__REQUIRED ACTION__.
Without any alteration, retype the records that appear below.

__RECORDS TO PROCESS__.
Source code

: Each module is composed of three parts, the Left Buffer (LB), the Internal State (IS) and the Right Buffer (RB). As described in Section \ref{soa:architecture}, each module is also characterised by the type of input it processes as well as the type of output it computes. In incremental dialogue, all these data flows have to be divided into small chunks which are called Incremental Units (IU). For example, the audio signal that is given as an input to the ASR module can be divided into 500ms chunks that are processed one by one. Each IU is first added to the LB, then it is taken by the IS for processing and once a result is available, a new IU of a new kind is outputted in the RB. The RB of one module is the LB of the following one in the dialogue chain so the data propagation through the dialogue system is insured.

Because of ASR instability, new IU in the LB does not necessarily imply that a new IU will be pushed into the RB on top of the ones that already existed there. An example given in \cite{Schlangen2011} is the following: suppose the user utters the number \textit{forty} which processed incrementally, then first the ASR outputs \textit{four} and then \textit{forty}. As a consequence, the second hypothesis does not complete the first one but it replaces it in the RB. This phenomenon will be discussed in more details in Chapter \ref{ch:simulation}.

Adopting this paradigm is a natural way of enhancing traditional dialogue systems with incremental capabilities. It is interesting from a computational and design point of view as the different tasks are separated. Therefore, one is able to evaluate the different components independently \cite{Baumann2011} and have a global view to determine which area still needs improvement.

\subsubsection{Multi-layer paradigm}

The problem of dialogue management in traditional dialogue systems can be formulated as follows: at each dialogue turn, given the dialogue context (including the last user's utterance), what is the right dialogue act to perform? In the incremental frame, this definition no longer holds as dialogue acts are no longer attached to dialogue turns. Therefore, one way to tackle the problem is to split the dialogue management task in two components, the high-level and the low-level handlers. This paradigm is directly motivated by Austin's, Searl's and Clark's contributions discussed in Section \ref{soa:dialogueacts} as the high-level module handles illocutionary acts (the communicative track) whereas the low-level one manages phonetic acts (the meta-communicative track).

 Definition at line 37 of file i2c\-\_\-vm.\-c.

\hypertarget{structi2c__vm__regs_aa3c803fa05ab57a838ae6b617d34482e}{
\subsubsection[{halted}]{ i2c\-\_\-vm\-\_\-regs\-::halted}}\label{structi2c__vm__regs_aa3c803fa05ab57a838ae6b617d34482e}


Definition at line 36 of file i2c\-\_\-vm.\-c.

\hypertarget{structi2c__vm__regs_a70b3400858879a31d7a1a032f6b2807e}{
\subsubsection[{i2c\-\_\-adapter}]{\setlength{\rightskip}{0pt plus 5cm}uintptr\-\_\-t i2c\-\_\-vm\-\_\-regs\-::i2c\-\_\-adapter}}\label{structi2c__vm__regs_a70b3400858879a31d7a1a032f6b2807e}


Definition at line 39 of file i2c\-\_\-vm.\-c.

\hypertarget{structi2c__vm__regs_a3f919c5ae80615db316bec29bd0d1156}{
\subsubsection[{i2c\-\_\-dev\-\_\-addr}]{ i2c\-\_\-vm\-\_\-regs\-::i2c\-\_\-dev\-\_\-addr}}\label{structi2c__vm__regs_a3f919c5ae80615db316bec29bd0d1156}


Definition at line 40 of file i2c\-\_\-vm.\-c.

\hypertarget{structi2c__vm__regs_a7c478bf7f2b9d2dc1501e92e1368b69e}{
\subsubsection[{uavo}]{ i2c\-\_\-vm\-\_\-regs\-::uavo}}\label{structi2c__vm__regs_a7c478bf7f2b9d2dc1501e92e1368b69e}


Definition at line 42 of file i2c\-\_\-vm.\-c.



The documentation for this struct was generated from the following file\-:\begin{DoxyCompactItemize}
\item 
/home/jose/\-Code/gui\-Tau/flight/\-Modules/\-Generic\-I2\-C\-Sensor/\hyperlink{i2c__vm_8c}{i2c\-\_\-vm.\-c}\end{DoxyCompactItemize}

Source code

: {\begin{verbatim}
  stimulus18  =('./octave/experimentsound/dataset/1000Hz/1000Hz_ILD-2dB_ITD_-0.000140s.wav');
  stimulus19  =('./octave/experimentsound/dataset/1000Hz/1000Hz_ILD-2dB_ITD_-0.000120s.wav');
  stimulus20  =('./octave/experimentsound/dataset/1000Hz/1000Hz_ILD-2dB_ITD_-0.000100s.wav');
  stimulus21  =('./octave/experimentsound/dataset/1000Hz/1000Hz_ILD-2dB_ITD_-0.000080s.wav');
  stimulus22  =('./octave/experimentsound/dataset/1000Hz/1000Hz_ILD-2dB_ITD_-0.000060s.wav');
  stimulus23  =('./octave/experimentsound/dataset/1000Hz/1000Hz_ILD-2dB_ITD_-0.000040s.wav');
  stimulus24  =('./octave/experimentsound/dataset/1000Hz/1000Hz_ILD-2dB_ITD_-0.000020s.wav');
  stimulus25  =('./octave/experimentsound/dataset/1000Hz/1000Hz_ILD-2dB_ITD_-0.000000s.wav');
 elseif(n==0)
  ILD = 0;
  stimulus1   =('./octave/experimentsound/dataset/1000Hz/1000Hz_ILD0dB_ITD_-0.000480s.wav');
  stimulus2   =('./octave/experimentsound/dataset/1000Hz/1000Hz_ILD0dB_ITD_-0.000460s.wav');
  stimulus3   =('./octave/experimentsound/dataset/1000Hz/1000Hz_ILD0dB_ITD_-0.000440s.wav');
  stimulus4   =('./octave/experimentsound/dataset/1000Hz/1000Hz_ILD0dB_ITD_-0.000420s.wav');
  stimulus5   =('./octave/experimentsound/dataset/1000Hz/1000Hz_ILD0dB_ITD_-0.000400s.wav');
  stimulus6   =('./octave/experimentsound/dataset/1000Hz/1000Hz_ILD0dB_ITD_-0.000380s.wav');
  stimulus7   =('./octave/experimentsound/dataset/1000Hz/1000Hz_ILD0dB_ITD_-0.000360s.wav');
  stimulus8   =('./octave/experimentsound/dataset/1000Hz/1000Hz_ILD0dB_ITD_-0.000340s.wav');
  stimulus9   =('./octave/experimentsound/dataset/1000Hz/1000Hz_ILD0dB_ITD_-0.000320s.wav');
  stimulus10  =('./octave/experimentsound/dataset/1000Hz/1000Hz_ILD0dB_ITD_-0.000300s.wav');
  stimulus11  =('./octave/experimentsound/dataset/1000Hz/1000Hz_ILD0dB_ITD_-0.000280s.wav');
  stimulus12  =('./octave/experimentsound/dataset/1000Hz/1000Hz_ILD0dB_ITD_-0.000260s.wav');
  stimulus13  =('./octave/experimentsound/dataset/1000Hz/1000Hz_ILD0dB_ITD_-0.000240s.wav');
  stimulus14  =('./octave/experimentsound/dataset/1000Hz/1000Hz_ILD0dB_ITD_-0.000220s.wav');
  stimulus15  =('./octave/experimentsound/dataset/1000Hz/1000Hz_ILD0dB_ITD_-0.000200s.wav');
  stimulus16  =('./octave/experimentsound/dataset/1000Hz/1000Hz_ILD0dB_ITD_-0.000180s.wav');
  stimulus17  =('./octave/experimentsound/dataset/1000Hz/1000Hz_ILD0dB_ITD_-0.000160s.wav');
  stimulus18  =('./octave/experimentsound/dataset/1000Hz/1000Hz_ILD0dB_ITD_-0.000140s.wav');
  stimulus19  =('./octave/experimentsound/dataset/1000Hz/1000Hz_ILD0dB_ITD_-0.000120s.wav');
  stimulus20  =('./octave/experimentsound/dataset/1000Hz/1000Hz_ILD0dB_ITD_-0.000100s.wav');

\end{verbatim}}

__TASK ANSWER__.
Source code

: Each module is composed of three parts, the Left Buffer (LB), the Internal State (IS) and the Right Buffer (RB). As described in Section \ref{soa:architecture}, each module is also characterised by the type of input it processes as well as the type of output it computes. In incremental dialogue, all these data flows have to be divided into small chunks which are called Incremental Units (IU). For example, the audio signal that is given as an input to the ASR module can be divided into 500ms chunks that are processed one by one. Each IU is first added to the LB, then it is taken by the IS for processing and once a result is available, a new IU of a new kind is outputted in the RB. The RB of one module is the LB of the following one in the dialogue chain so the data propagation through the dialogue system is insured.

Because of ASR instability, new IU in the LB does not necessarily imply that a new IU will be pushed into the RB on top of the ones that already existed there. An example given in \cite{Schlangen2011} is the following: suppose the user utters the number \textit{forty} which processed incrementally, then first the ASR outputs \textit{four} and then \textit{forty}. As a consequence, the second hypothesis does not complete the first one but it replaces it in the RB. This phenomenon will be discussed in more details in Chapter \ref{ch:simulation}.

Adopting this paradigm is a natural way of enhancing traditional dialogue systems with incremental capabilities. It is interesting from a computational and design point of view as the different tasks are separated. Therefore, one is able to evaluate the different components independently \cite{Baumann2011} and have a global view to determine which area still needs improvement.

\subsubsection{Multi-layer paradigm}

The problem of dialogue management in traditional dialogue systems can be formulated as follows: at each dialogue turn, given the dialogue context (including the last user's utterance), what is the right dialogue act to perform? In the incremental frame, this definition no longer holds as dialogue acts are no longer attached to dialogue turns. Therefore, one way to tackle the problem is to split the dialogue management task in two components, the high-level and the low-level handlers. This paradigm is directly motivated by Austin's, Searl's and Clark's contributions discussed in Section \ref{soa:dialogueacts} as the high-level module handles illocutionary acts (the communicative track) whereas the low-level one manages phonetic acts (the meta-communicative track).

 Definition at line 37 of file i2c\-\_\-vm.\-c.

\hypertarget{structi2c__vm__regs_aa3c803fa05ab57a838ae6b617d34482e}{
\subsubsection[{halted}]{ i2c\-\_\-vm\-\_\-regs\-::halted}}\label{structi2c__vm__regs_aa3c803fa05ab57a838ae6b617d34482e}


Definition at line 36 of file i2c\-\_\-vm.\-c.

\hypertarget{structi2c__vm__regs_a70b3400858879a31d7a1a032f6b2807e}{
\subsubsection[{i2c\-\_\-adapter}]{\setlength{\rightskip}{0pt plus 5cm}uintptr\-\_\-t i2c\-\_\-vm\-\_\-regs\-::i2c\-\_\-adapter}}\label{structi2c__vm__regs_a70b3400858879a31d7a1a032f6b2807e}


Definition at line 39 of file i2c\-\_\-vm.\-c.

\hypertarget{structi2c__vm__regs_a3f919c5ae80615db316bec29bd0d1156}{
\subsubsection[{i2c\-\_\-dev\-\_\-addr}]{ i2c\-\_\-vm\-\_\-regs\-::i2c\-\_\-dev\-\_\-addr}}\label{structi2c__vm__regs_a3f919c5ae80615db316bec29bd0d1156}


Definition at line 40 of file i2c\-\_\-vm.\-c.

\hypertarget{structi2c__vm__regs_a7c478bf7f2b9d2dc1501e92e1368b69e}{
\subsubsection[{uavo}]{ i2c\-\_\-vm\-\_\-regs\-::uavo}}\label{structi2c__vm__regs_a7c478bf7f2b9d2dc1501e92e1368b69e}


Definition at line 42 of file i2c\-\_\-vm.\-c.



The documentation for this struct was generated from the following file\-:\begin{DoxyCompactItemize}
\item 
/home/jose/\-Code/gui\-Tau/flight/\-Modules/\-Generic\-I2\-C\-Sensor/\hyperlink{i2c__vm_8c}{i2c\-\_\-vm.\-c}\end{DoxyCompactItemize}

Source code

: {\begin{verbatim}
  stimulus18  =('./octave/experimentsound/dataset/1000Hz/1000Hz_ILD-2dB_ITD_-0.000140s.wav');
  stimulus19  =('./octave/experimentsound/dataset/1000Hz/1000Hz_ILD-2dB_ITD_-0.000120s.wav');
  stimulus20  =('./octave/experimentsound/dataset/1000Hz/1000Hz_ILD-2dB_ITD_-0.000100s.wav');
  stimulus21  =('./octave/experimentsound/dataset/1000Hz/1000Hz_ILD-2dB_ITD_-0.000080s.wav');
  stimulus22  =('./octave/experimentsound/dataset/1000Hz/1000Hz_ILD-2dB_ITD_-0.000060s.wav');
  stimulus23  =('./octave/experimentsound/dataset/1000Hz/1000Hz_ILD-2dB_ITD_-0.000040s.wav');
  stimulus24  =('./octave/experimentsound/dataset/1000Hz/1000Hz_ILD-2dB_ITD_-0.000020s.wav');
  stimulus25  =('./octave/experimentsound/dataset/1000Hz/1000Hz_ILD-2dB_ITD_-0.000000s.wav');
 elseif(n==0)
  ILD = 0;
  stimulus1   =('./octave/experimentsound/dataset/1000Hz/1000Hz_ILD0dB_ITD_-0.000480s.wav');
  stimulus2   =('./octave/experimentsound/dataset/1000Hz/1000Hz_ILD0dB_ITD_-0.000460s.wav');
  stimulus3   =('./octave/experimentsound/dataset/1000Hz/1000Hz_ILD0dB_ITD_-0.000440s.wav');
  stimulus4   =('./octave/experimentsound/dataset/1000Hz/1000Hz_ILD0dB_ITD_-0.000420s.wav');
  stimulus5   =('./octave/experimentsound/dataset/1000Hz/1000Hz_ILD0dB_ITD_-0.000400s.wav');
  stimulus6   =('./octave/experimentsound/dataset/1000Hz/1000Hz_ILD0dB_ITD_-0.000380s.wav');
  stimulus7   =('./octave/experimentsound/dataset/1000Hz/1000Hz_ILD0dB_ITD_-0.000360s.wav');
  stimulus8   =('./octave/experimentsound/dataset/1000Hz/1000Hz_ILD0dB_ITD_-0.000340s.wav');
  stimulus9   =('./octave/experimentsound/dataset/1000Hz/1000Hz_ILD0dB_ITD_-0.000320s.wav');
  stimulus10  =('./octave/experimentsound/dataset/1000Hz/1000Hz_ILD0dB_ITD_-0.000300s.wav');
  stimulus11  =('./octave/experimentsound/dataset/1000Hz/1000Hz_ILD0dB_ITD_-0.000280s.wav');
  stimulus12  =('./octave/experimentsound/dataset/1000Hz/1000Hz_ILD0dB_ITD_-0.000260s.wav');
  stimulus13  =('./octave/experimentsound/dataset/1000Hz/1000Hz_ILD0dB_ITD_-0.000240s.wav');
  stimulus14  =('./octave/experimentsound/dataset/1000Hz/1000Hz_ILD0dB_ITD_-0.000220s.wav');
  stimulus15  =('./octave/experimentsound/dataset/1000Hz/1000Hz_ILD0dB_ITD_-0.000200s.wav');
  stimulus16  =('./octave/experimentsound/dataset/1000Hz/1000Hz_ILD0dB_ITD_-0.000180s.wav');
  stimulus17  =('./octave/experimentsound/dataset/1000Hz/1000Hz_ILD0dB_ITD_-0.000160s.wav');
  stimulus18  =('./octave/experimentsound/dataset/1000Hz/1000Hz_ILD0dB_ITD_-0.000140s.wav');
  stimulus19  =('./octave/experimentsound/dataset/1000Hz/1000Hz_ILD0dB_ITD_-0.000120s.wav');
  stimulus20  =('./octave/experimentsound/dataset/1000Hz/1000Hz_ILD0dB_ITD_-0.000100s.wav');

\end{verbatim}}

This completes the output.